Dataframe object

A conforming implementation of the dataframe API standard must provide and support a dataframe object having the following methods, attributes, and behavior.

class DataFrame(*args, **kwargs)

DataFrame object.

Note that this dataframe object is not meant to be instantiated directly by users of the library implementing the dataframe API standard. Rather, use constructor functions or an already-created dataframe object retrieved via

Python operator support

All arithmetic operators defined by the Python language, except for __matmul__, __neg__ and __pos__, must be supported for numerical data types.

All comparison operators defined by the Python language must be supported by the dataframe object for all data types for which those comparisons are supported by the builtin scalar types corresponding to a data type.

In-place operators must not be supported. All operations on the dataframe object are out-of-place.

Methods and Attributes

__abstractmethods__ = frozenset({})
__add__(other: AnyScalar) Self

Add other scalar to this dataframe.

Parameters:

other (Scalar) – “Scalar” here is defined implicitly by what scalar types are allowed for the operation by the underling dtypes.

Returns:

DataFrame

__and__(other: bool) Self

Apply logical ‘and’ to other scalar and this dataframe.

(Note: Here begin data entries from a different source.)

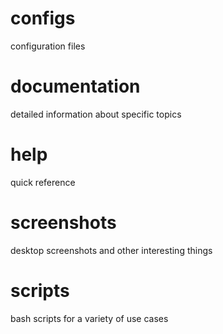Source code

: # configs
configuration files
    
# documentation
detailed information about specific topics
    
# help
quick reference
    
# screenshots
desktop screenshots and other interesting things
    
# scripts
bash scripts for a variety of use cases
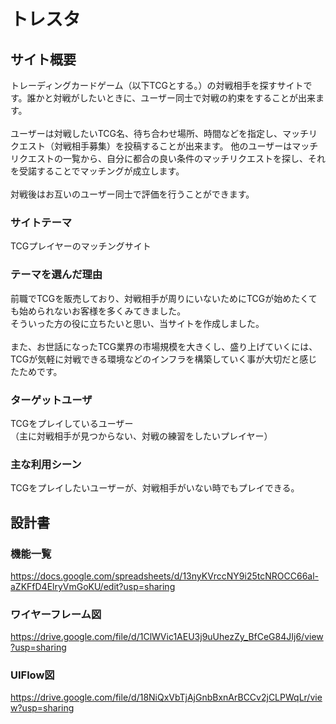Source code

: # トレスタ

## サイト概要
トレーディングカードゲーム（以下TCGとする。）の対戦相手を探すサイトです。誰かと対戦がしたいときに、ユーザー同士で対戦の約束をすることが出来ます。<br>
<br>
ユーザーは対戦したいTCG名、待ち合わせ場所、時間などを指定し、マッチリクエスト（対戦相手募集）を投稿することが出来ます。
他のユーザーはマッチリクエストの一覧から、自分に都合の良い条件のマッチリクエストを探し、それを受諾することでマッチングが成立します。<br>
<br>
対戦後はお互いのユーザー同士で評価を行うことができます。

### サイトテーマ
TCGプレイヤーのマッチングサイト

### テーマを選んだ理由
前職でTCGを販売しており、対戦相手が周りにいないためにTCGが始めたくても始められないお客様を多くみてきました。<br>
そういった方の役に立ちたいと思い、当サイトを作成しました。<br>
<br>
また、お世話になったTCG業界の市場規模を大きくし、盛り上げていくには、TCGが気軽に対戦できる環境などのインフラを構築していく事が大切だと感じたためです。

### ターゲットユーザ
TCGをプレイしているユーザー<br>
（主に対戦相手が見つからない、対戦の練習をしたいプレイヤー）

### 主な利用シーン
TCGをプレイしたいユーザーが、対戦相手がいない時でもプレイできる。

## 設計書

### 機能一覧
https://docs.google.com/spreadsheets/d/13nyKVrccNY9i25tcNROCC66al-aZKFfD4ElryVmGoKU/edit?usp=sharing

### ワイヤーフレーム図
https://drive.google.com/file/d/1ClWVic1AEU3j9uUhezZy_BfCeG84JIj6/view?usp=sharing

### UIFlow図
https://drive.google.com/file/d/18NiQxVbTjAjGnbBxnArBCCv2jCLPWqLr/view?usp=sharing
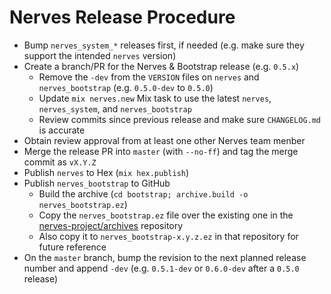 # Nerves Release Procedure

* Bump `nerves_system_*` releases first, if needed (e.g. make sure they support the intended `nerves` version)
* Create a branch/PR for the Nerves & Bootstrap release (e.g. `0.5.x`)
  * Remove the `-dev` from the `VERSION` files on `nerves` and `nerves_bootstrap` (e.g. `0.5.0-dev` to `0.5.0`)
  * Update `mix nerves.new` Mix task to use the latest `nerves`, `nerves_system`, and `nerves_bootstrap`
  * Review commits since previous release and make sure `CHANGELOG.md` is accurate
* Obtain review approval from at least one other Nerves team menber
* Merge the release PR into `master` (with `--no-ff`) and tag the merge commit as `vX.Y.Z`
* Publish `nerves` to Hex (`mix hex.publish`)
* Publish `nerves_bootstrap` to GitHub
  * Build the archive (`cd bootstrap; archive.build -o nerves_bootstrap.ez`)
  * Copy the `nerves_bootstrap.ez` file over the existing one in the [nerves-project/archives](https://github.com/nerves-project/archives) repository
  * Also copy it to `nerves_bootstrap-x.y.z.ez` in that repository for future reference
* On the `master` branch, bump the revision to the next planned release number and append `-dev` (e.g. `0.5.1-dev` or `0.6.0-dev` after a `0.5.0` release)

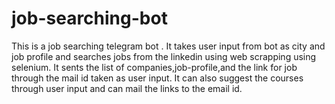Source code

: # job-searching-bot
This is a job searching telegram bot . It takes user input from bot as city and job profile and searches jobs from the linkedin using web scrapping using selenium.
It sents the list of companies,job-profile,and the link for job through  the mail id taken as user input. It can also suggest the courses through user input and can mail the links to the email id.
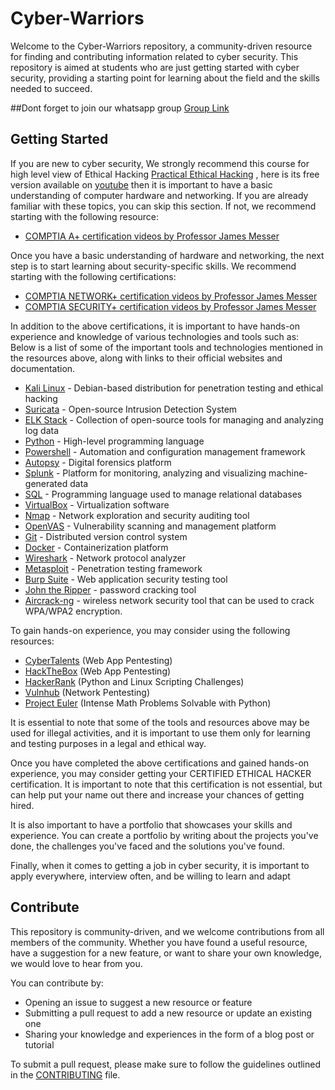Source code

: # Cyber-Warriors

Welcome to the Cyber-Warriors repository, a community-driven resource for finding and contributing information related to cyber security. This repository is aimed at students who are just getting started with cyber security, providing a starting point for learning about the field and the skills needed to succeed.

##Dont forget to join our whatsapp group
[Group Link](https://chat.whatsapp.com/E76GvSK0cbp01ExMpl1e2P)

## Getting Started

If you are new to cyber security,
We strongly recommend this course for high level view of Ethical Hacking [Practical Ethical Hacking](https://academy.tcm-sec.com/p/practical-ethical-hacking-the-complete-course) , here is its free version available on [youtube](https://www.youtube.com/watch?v=3FNYvj2U0HM&ab_channel=TheCyberMentor)
then it is important to have a basic understanding of computer hardware and networking. If you are already familiar with these topics, you can skip this section. If not, we recommend starting with the following resource:

- [COMPTIA A+ certification videos by Professor James Messer](https://youtube.com/playlist?list=PLG49S3nxzAnlGHY8ObL8DiyP3AIu9vd3K)

Once you have a basic understanding of hardware and networking, the next step is to start learning about security-specific skills. We recommend starting with the following certifications:

- [COMPTIA NETWORK+ certification videos by Professor James Messer](https://youtube.com/playlist?list=PLG49S3nxzAnlCJiCrOYuRYb6cne864a7G)
- [COMPTIA SECURITY+ certification videos by Professor James Messer](https://youtube.com/playlist?list=PLG49S3nxzAnkL2ulFS3132mOVKuzzBxA8)

In addition to the above certifications, it is important to have hands-on experience and knowledge of various technologies and tools such as:
Below is a list of some of the important tools and technologies mentioned in the resources above, along with links to their official websites and documentation.

- [Kali Linux](https://www.kali.org/) - Debian-based distribution for penetration testing and ethical hacking
- [Suricata](https://suricata-ids.org/) - Open-source Intrusion Detection System
- [ELK Stack](https://www.elastic.co/elk-stack) - Collection of open-source tools for managing and analyzing log data
- [Python](https://www.python.org/) - High-level programming language
- [Powershell](https://docs.microsoft.com/en-us/powershell/) - Automation and configuration management framework
- [Autopsy](https://www.autopsy.com/) - Digital forensics platform
- [Splunk](https://www.splunk.com/) - Platform for monitoring, analyzing and visualizing machine-generated data
- [SQL](https://www.w3schools.com/sql/) - Programming language used to manage relational databases
- [VirtualBox](https://www.virtualbox.org/) - Virtualization software 
- [Nmap](https://nmap.org/) - Network exploration and security auditing tool
- [OpenVAS](https://www.openvas.org/) - Vulnerability scanning and management platform
- [Git](https://git-scm.com/) - Distributed version control system
- [Docker](https://www.docker.com/) - Containerization platform
- [Wireshark](https://www.wireshark.org/) - Network protocol analyzer
- [Metasploit](https://www.metasploit.com/) - Penetration testing framework
- [Burp Suite](https://portswigger.net/burp) - Web application security testing tool
- [John the Ripper](http://www.openwall.com/john/) - password cracking tool
- [Aircrack-ng](https://www.aircrack-ng.org/) - wireless network security tool that can be used to crack WPA/WPA2 encryption.


To gain hands-on experience, you may consider using the following resources:
- [CyberTalents](https://cybertalents.com/) (Web App Pentesting)
- [HackTheBox](https://www.hackthebox.com/) (Web App Pentesting)
- [HackerRank](https://www.hackerrank.com/) (Python and Linux Scripting Challenges)
- [Vulnhub](https://www.vulnhub.com/) (Network Pentesting)
- [Project Euler](https://projecteuler.net/) (Intense Math Problems Solvable with Python)

It is essential to note that some of the tools and resources above may be used for illegal activities, and it is important to use them only for learning and testing purposes in a legal and ethical way.

Once you have completed the above certifications and gained hands-on experience, you may consider getting your CERTIFIED ETHICAL HACKER certification. It is important to note that this certification is not essential, but can help put your name out there and increase your chances of getting hired.

It is also important to have a portfolio that showcases your skills and experience. You can create a portfolio by writing about the projects you've done, the challenges you've faced and the solutions you've found.

Finally, when it comes to getting a job in cyber security, it is important to apply everywhere, interview often, and be willing to learn and adapt


## Contribute

This repository is community-driven, and we welcome contributions from all members of the community. Whether you have found a useful resource, have a suggestion for a new feature, or want to share your own knowledge, we would love to hear from you.

You can contribute by:
- Opening an issue to suggest a new resource or feature
- Submitting a pull request to add a new resource or update an existing one
- Sharing your knowledge and experiences in the form of a blog post or tutorial

To submit a pull request, please make sure to follow the guidelines outlined in the [CONTRIBUTING](https://github.com/Devconnect-tech/Cyber-Warriors/blob/main/CONTRIBUTING.md) file.



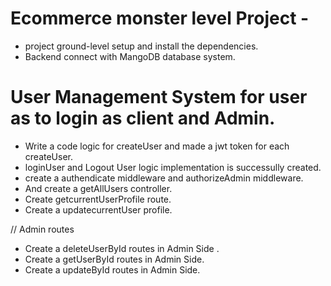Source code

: # Ecommerce monster level Project -

* project ground-level setup and install the dependencies.
* Backend connect with MangoDB database system.

# User Management System for user as to login as client and Admin.

- Write a code logic for createUser and made a jwt token for each createUser.
- loginUser and Logout User logic implementation is successully created.
- create a authendicate middleware and authorizeAdmin middleware.
- And create a getAllUsers controller.
- Create getcurrentUserProfile route.
- Create a updatecurrentUser profile.

// Admin routes
- Create a deleteUserById routes in Admin Side .
- Create a getUserById routes in Admin Side.
- Create a updateById routes in Admin Side.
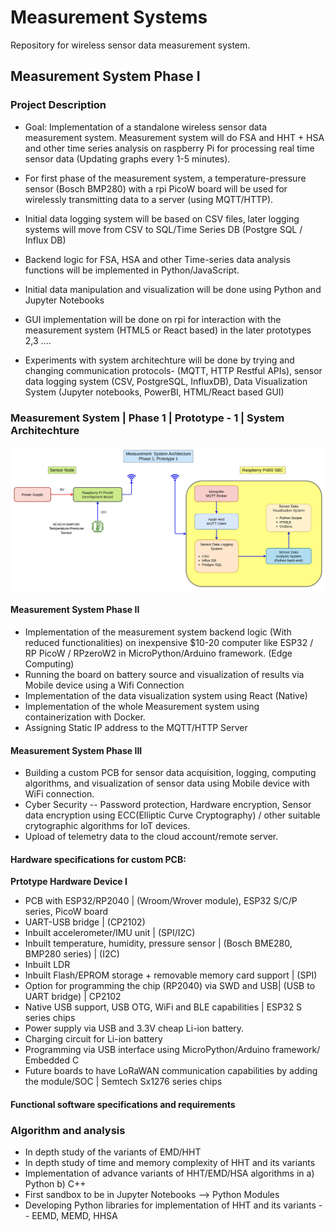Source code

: # Measurement Systems

Repository for wireless sensor data measurement system. 

## Measurement System Phase I


### Project Description

- Goal: Implementation of a standalone wireless sensor data measurement system. Measurement system will do FSA and HHT + HSA  and other time series analysis on raspberry Pi for processing real time sensor data (Updating graphs every 1-5 minutes). 

- For first phase of the measurement system, a temperature-pressure sensor (Bosch BMP280) with a rpi PicoW board will be used for wirelessly transmitting data to a server (using MQTT/HTTP).
- Initial data logging system will be based on CSV files, later logging systems will move from CSV to SQL/Time Series DB (Postgre SQL / Influx DB)
- Backend logic for FSA, HSA and other Time-series data analysis functions will be implemented in Python/JavaScript.
- Initial data manipulation and visualization will be done using Python and Jupyter Notebooks
- GUI implementation will be done on rpi for interaction with the measurement system (HTML5 or React based) in the later prototypes 2,3 ....
- Experiments with system architechture will be done by trying and changing communication protocols- (MQTT, HTTP Restful APIs), sensor data logging system (CSV, PostgreSQL, InfluxDB), Data Visualization System (Jupyter notebooks, PowerBI, HTML/React based GUI)

### Measurement System | Phase 1 | Prototype - 1 | System Architechture

![System Architechture](Project_library/Measurement_System_Phase_01/Images_Diagrams_Schematics/Images_Schematics/MS1_Phase1_P1_Sys_Architechture_V1.jpg)


#### Measurement System Phase II

- Implementation of the measurement system backend logic (With reduced functionalities) on inexpensive $10-20 computer like ESP32 / RP PicoW / RPzeroW2 in MicroPython/Arduino framework. (Edge Computing)
- Running the board on battery source and visualization of results via Mobile device using a Wifi Connection
- Implementation of the data visualization system using React (Native)
- Implementation of the whole Measurement system using containerization with Docker.
- Assigning Static IP address to the MQTT/HTTP Server

#### Measurement System Phase III

- Building a custom PCB for sensor data acquisition, logging, computing algorithms, and visualization of sensor data using Mobile device with WiFi connection.
- Cyber Security -- Password protection, Hardware encryption, Sensor data encryption using ECC(Elliptic Curve Cryptography) / other suitable crytographic algorithms for IoT devices.
- Upload of telemetry data to the cloud account/remote server.

#### Hardware specifications for custom PCB:

**Prtotype Hardware Device I**

  - PCB with ESP32/RP2040 | (Wroom/Wrover module), ESP32 S/C/P series, PicoW board
  - UART-USB bridge | (CP2102)
  - Inbuilt accelerometer/IMU unit | (SPI/I2C)
  - Inbuilt temperature, humidity, pressure sensor | (Bosch BME280, BMP280 series) | (I2C)
  - Inbuilt LDR
  - Inbuilt Flash/EPROM storage + removable memory card support | (SPI)
  - Option for programming the chip (RP2040) via SWD and USB| (USB to UART bridge) | CP2102
  - Native USB support, USB OTG, WiFi and BLE capabilities | ESP32 S series chips
  - Power supply via USB and 3.3V cheap Li-ion battery.
  - Charging circuit for Li-ion battery
  - Programming via USB interface using MicroPython/Arduino framework/ Embedded C
  - Future boards to have LoRaWAN communication capabilities by adding the module/SOC | Semtech Sx1276 series chips


#### Functional software specifications and requirements

### Algorithm and analysis

- In depth study of the variants of EMD/HHT
- In depth study of time and memory complexity of HHT and its variants
- Implementation of advance variants of HHT/EMD/HSA algorithms in a) Python b) C++
- First sandbox to be in Jupyter Notebooks --> Python Modules
- Developing Python libraries for implementation of HHT and its variants  -- EEMD, MEMD, HHSA






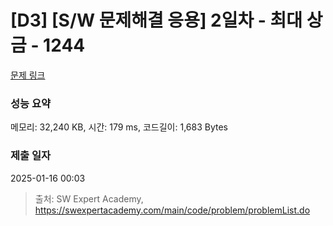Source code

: # [D3] [S/W 문제해결 응용] 2일차 - 최대 상금 - 1244 

[문제 링크](https://swexpertacademy.com/main/code/problem/problemDetail.do?contestProbId=AV15Khn6AN0CFAYD) 

### 성능 요약

메모리: 32,240 KB, 시간: 179 ms, 코드길이: 1,683 Bytes

### 제출 일자

2025-01-16 00:03



> 출처: SW Expert Academy, https://swexpertacademy.com/main/code/problem/problemList.do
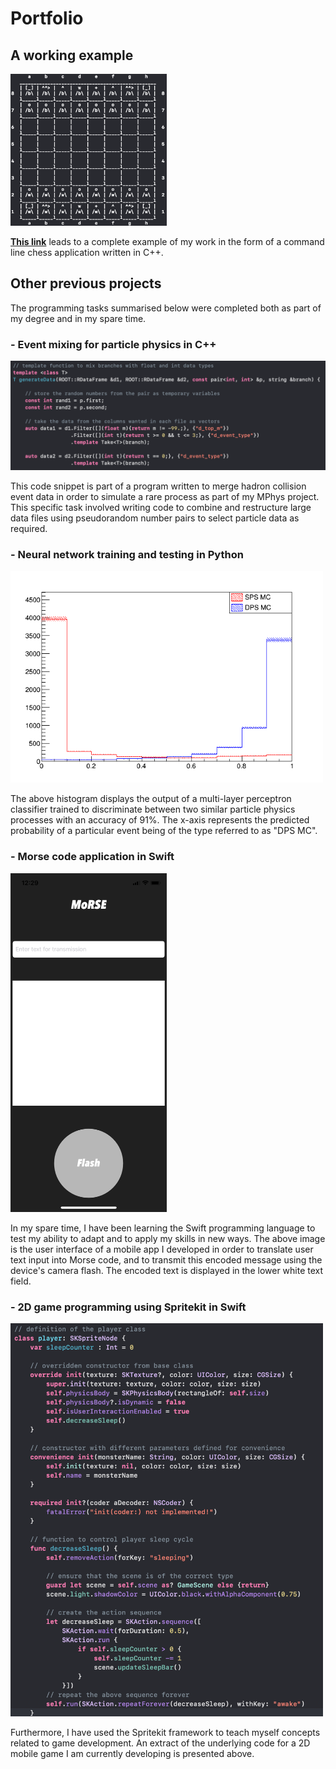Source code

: # Portfolio

## A working example
  <img src = "images/Screenshot 2020-07-01 at 16.19.48.png" alt = "Chessboard" width = "250"/>
  
[__This link__](https://github.com/msilcs/Object_Oriented_Chess_Program) leads to a complete example of my work in the form of a command line chess application written in C++.

## Other previous projects
The programming tasks summarised below were completed both as part of my degree and in my spare time.

### - Event mixing for particle physics in C++
  <img src="images/Screenshot 2020-07-01 at 13.07.39.png" alt = "Event mixing example" width="550"/>

  This code snippet is part of a program written to merge hadron collision event data in order to simulate a rare process as part of my MPhys project. This specific task involved writing code to combine and restructure large data files using pseudorandom number pairs to select particle data as required.

### - Neural network training and testing in Python
  <img src="images/MLP_example.png" alt = "Neural network example" width="500"/>
  
  The above histogram displays the output of a multi-layer perceptron classifier trained to discriminate between two similar particle physics processes with an accuracy of 91%. The x-axis represents the predicted probability of a particular event being of the type referred to as "DPS MC".
  
### - Morse code application in Swift
  <img src="images/IMG_8566.PNG" alt="Morse UI" width="250"/>

  In my spare time, I have been learning the Swift programming language to test my ability to adapt and to apply my skills in new ways. The above image is the user interface of a mobile app I developed in order to translate user text input into Morse code, and to transmit this encoded message using the device's camera flash. The encoded text is displayed in the lower white text field.
    
### - 2D game programming using Spritekit in Swift
  <img src="images/Screenshot 2020-07-01 at 13.18.02.png" alt = "Game program example" width="500"/>

  Furthermore, I have used the Spritekit framework to teach myself concepts related to game development. An extract of the underlying code for a 2D mobile game I am currently developing is presented above.

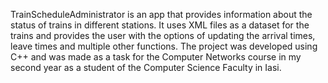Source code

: TrainScheduleAdministrator is an app that provides information about the status of trains in different stations. It uses XML files as a dataset for the trains and provides the user with the options of updating the arrival times, leave times and multiple other functions. The project was developed using C++ and was made as a task for the Computer Networks course in my second year as a student of the Computer Science Faculty in Iasi.
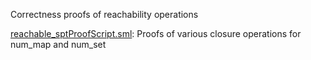 Correctness proofs of reachability operations

[reachable_sptProofScript.sml](reachable_sptProofScript.sml):
Proofs of various closure operations for num_map and num_set
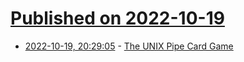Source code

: # [Published on 2022-10-19](index.md)

* [2022-10-19, 20:29:05](https://lobste.rs/s/l0dozn/unix_pipe_card_game) - [The UNIX Pipe Card Game](https://punkx.org/unix-pipe-game/)
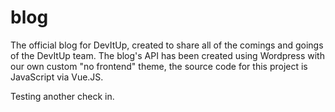 # blog
The official blog for DevItUp, created to share all of the comings and goings of the DevItUp team. The blog's API has been created using Wordpress with our own custom "no frontend" theme, the source code for this project is JavaScript via Vue.JS.

Testing another check in.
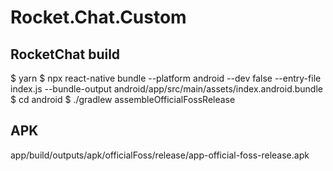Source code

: # Rocket.Chat.Custom

## RocketChat build

$ yarn
$ npx react-native bundle --platform android --dev false --entry-file index.js --bundle-output android/app/src/main/assets/index.android.bundle
$ cd android
$ ./gradlew assembleOfficialFossRelease

## APK
app/build/outputs/apk/officialFoss/release/app-official-foss-release.apk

Nulls should follow Kleene Logic.

Parameters:

other (bool) –

Returns:

DataFrame[bool]

Raises:

ValueError – If self or other is not boolean.

__dataframe_namespace__() Namespace

Return an object that has all the top-level dataframe API functions on it.

Returns:

namespace (Any) – An object representing the dataframe API namespace. It should have every top-level function defined in the specification as an attribute. It may contain other public names as well, but it is recommended to only include those names that are part of the specification.

__divmod__(other: AnyScalar) tuple[DataFrame, DataFrame]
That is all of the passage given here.